*** Opening INFORMATION ***

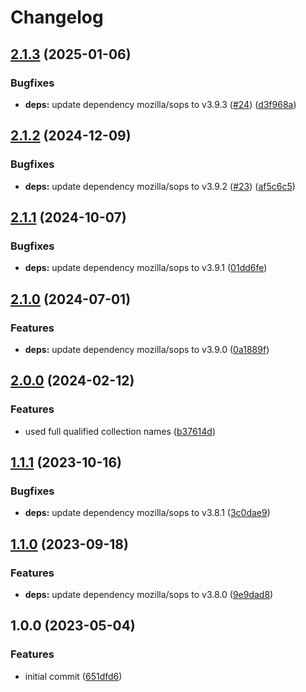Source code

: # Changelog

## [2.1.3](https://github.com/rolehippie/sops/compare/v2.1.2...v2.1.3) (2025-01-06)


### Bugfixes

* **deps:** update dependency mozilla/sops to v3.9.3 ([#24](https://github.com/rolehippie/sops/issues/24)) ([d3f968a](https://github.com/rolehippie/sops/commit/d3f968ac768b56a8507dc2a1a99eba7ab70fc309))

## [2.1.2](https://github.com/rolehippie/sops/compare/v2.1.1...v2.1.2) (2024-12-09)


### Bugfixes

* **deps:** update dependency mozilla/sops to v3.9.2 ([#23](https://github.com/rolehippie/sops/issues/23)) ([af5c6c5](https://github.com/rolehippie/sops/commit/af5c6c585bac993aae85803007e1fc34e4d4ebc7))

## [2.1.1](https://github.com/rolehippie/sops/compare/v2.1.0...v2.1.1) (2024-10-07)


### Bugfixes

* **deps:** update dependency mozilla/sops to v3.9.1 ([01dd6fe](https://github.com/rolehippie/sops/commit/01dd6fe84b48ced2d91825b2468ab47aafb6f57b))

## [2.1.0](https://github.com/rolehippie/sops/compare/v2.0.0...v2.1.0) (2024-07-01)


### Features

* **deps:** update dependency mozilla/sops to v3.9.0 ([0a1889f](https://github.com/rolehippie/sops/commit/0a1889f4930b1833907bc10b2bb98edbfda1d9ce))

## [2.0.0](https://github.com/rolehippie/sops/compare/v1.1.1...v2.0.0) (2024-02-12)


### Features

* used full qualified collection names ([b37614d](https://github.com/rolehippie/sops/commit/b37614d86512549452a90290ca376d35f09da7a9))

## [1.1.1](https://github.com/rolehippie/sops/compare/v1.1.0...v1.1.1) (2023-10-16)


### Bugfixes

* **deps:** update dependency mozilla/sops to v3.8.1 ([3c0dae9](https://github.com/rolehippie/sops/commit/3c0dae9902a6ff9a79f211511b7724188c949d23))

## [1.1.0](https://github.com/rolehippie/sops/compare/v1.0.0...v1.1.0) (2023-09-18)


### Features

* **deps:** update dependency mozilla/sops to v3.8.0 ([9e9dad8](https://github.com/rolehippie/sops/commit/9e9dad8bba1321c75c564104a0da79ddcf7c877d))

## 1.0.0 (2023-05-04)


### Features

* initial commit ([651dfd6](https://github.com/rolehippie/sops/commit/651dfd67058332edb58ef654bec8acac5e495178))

*** Closing INFORMATION ***
*** Opening INFORMATION ***

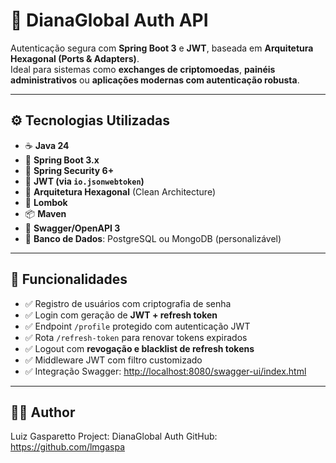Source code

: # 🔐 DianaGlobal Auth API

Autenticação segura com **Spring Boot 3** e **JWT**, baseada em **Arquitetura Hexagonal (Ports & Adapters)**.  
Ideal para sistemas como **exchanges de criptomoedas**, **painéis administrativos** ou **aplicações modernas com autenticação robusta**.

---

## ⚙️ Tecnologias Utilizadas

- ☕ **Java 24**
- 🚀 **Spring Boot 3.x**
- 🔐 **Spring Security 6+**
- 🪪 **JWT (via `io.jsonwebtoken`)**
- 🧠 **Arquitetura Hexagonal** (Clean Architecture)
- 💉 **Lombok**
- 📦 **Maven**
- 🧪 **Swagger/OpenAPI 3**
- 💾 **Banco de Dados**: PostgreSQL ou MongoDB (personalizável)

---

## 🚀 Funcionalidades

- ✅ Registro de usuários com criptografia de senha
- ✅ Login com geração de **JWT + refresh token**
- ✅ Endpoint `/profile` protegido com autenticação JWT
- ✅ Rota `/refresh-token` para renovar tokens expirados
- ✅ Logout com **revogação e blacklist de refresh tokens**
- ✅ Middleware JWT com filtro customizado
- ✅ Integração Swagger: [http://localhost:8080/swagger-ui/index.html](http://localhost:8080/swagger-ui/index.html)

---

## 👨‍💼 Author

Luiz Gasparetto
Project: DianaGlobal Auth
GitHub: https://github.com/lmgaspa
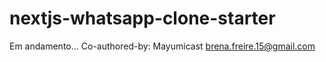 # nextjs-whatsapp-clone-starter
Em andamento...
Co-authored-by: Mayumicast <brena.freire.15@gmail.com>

*** Closing INFORMATION ***

** HOW TO COMPLETE THIS TASK **
Whenever the string "Boot" shows up in a line of the entries, copy that line.

** SOLVED PROBLEM **
Autenticação segura com **Spring Boot 3** e **JWT**, baseada em **Arquitetura Hexagonal (Ports & Adapters)**.  
- 🚀 **Spring Boot 3.x**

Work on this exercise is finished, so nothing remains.